Background Few studies have evaluated whether histopathologic lesions on kidney biopsy provide prognostic information beyond clinical and laboratory data.

Methods We enrolled 676 individuals undergoing native kidney biopsy at three tertiary care hospitals into a prospective, observational cohort study. Biopsy specimens were adjudicated for semiquantitative scores in 13 categories of histopathology by two experienced renal pathologists. Proportional hazards models tested the association between histopathologic lesions and risk of kidney disease progression (≥40% eGFR decline or RRT).
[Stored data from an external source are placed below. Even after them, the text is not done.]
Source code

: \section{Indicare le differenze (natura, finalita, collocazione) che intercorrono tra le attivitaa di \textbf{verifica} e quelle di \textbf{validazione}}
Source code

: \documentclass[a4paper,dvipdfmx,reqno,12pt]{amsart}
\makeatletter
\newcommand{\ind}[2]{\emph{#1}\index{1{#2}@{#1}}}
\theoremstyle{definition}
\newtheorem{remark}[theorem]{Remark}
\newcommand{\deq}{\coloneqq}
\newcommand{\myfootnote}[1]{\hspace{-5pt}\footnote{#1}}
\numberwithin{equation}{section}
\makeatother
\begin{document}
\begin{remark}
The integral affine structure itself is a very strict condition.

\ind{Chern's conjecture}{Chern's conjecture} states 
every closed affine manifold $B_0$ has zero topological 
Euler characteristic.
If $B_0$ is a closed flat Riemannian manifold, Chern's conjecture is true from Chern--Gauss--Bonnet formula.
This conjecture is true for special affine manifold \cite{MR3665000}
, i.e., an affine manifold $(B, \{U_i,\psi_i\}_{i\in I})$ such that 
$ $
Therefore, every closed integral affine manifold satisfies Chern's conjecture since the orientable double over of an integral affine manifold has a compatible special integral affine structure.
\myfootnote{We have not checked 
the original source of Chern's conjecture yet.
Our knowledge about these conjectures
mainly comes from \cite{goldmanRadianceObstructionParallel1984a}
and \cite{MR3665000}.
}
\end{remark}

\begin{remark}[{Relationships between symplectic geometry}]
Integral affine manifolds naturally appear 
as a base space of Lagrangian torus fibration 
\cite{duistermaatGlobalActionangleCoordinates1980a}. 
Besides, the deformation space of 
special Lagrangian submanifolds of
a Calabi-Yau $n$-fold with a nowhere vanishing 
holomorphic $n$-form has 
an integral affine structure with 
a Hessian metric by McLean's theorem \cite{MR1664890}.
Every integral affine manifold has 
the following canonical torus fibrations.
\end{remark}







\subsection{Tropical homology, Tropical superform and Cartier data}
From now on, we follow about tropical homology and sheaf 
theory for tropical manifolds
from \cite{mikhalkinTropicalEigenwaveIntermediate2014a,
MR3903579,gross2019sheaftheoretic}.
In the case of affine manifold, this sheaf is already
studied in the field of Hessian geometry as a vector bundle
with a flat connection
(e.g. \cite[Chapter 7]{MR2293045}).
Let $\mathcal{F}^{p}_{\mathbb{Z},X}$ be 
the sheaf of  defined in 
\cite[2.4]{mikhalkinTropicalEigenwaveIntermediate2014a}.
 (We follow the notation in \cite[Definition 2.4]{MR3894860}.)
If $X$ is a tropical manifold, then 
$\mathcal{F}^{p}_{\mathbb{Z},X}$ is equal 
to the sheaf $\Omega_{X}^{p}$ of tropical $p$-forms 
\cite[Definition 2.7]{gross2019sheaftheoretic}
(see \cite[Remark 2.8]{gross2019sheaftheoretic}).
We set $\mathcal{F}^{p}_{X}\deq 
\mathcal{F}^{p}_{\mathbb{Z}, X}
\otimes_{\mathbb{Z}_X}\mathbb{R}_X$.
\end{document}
Results Mean baseline eGFR was 57.5±36.0 ml/min per 1.73 m². During follow-up (median, 34.3 months), 199 individuals suffered kidney disease progression. After adjustment for demographics, clinicopathologic diagnosis, and laboratory values, the following lesions (hazard ratio; 95% confidence interval) were independently associated with progression: inflammation in nonfibrosed interstitium (0.52; 0.32 to 0.83), moderate and severe versus minimal interstitial fibrosis/tubular atrophy (2.14; 1.24 to 3.69 and 3.42; 1.99 to 5.87, respectively), moderate and severe versus minimal global glomerulosclerosis (2.17; 1.36 to 3.45 and 3.31; 2.04 to 5.38, respectively), moderate and severe versus minimal arterial sclerosis (1.78; 1.15 to 2.74 and 1.64; 1.04 to 2.60, respectively), and moderate and severe versus minimal arteriolar sclerosis (1.63; 1.08 to 2.46 and 2.33; 1.42 to 3.83, respectively). An 11-point chronicity score derived from semiquantitative assessments of chronic lesions independently associated with higher risk of kidney disease progression (hazard ratio per one-point increase, 1.19; 95% confidence interval, 1.12 to 1.27).

Conclusions Across a diverse group of kidney diseases, histopathologic lesions on kidney biopsy provide prognostic information, even after adjustment for proteinuria and eGFR.

背景很少有研究评估肾脏活检的组织病理学病变是否提供临床和实验室数据以外的预后信息。

方法我们纳入了三所三级医院的676例接受了天然肾脏活检的患者，进行了一项前瞻性观察性队列研究。两名经验丰富的肾脏病理学家对活检标本在13种组织病理学中的半定量评分进行了裁决。比例风险模型测试了组织病理学病变与肾脏疾病进展风险（≥40％eGFR下降或RRT）之间的关联。

结果平均基线eGFR为1.75 m ² / 57.5±36.0 ml / min。在随访中（中位34.3个月），有199名患者患有肾脏疾病。在调整了人口统计学，临床病理诊断和实验室值之后，以下病变（危险比； 95％置信区间）与进展独立相关：非纤维化间质中的炎症（0.52； 0.32至0.83），中度和重度与最小间质纤维化/肾小管萎缩（分别为2.14; 1.24至3.69和3.42; 1.99至5.87），中度和重度与最小的总体肾小球硬化（分别为2.17; 1.36至3.45和3.31; 2.04至5.38），中度和重度与最小的动脉硬化（1.78 ；分别为1.15至2.74和1.64； 1.04至2.60），以及中度和重度与小动脉硬化（分别为1.63； 1.08至2.46和2.33； 1.42至3.83）。

结论在各种肾脏疾病中，即使对蛋白尿和eGFR进行了调整，肾脏活检的组织病理学病变仍可提供预后信息。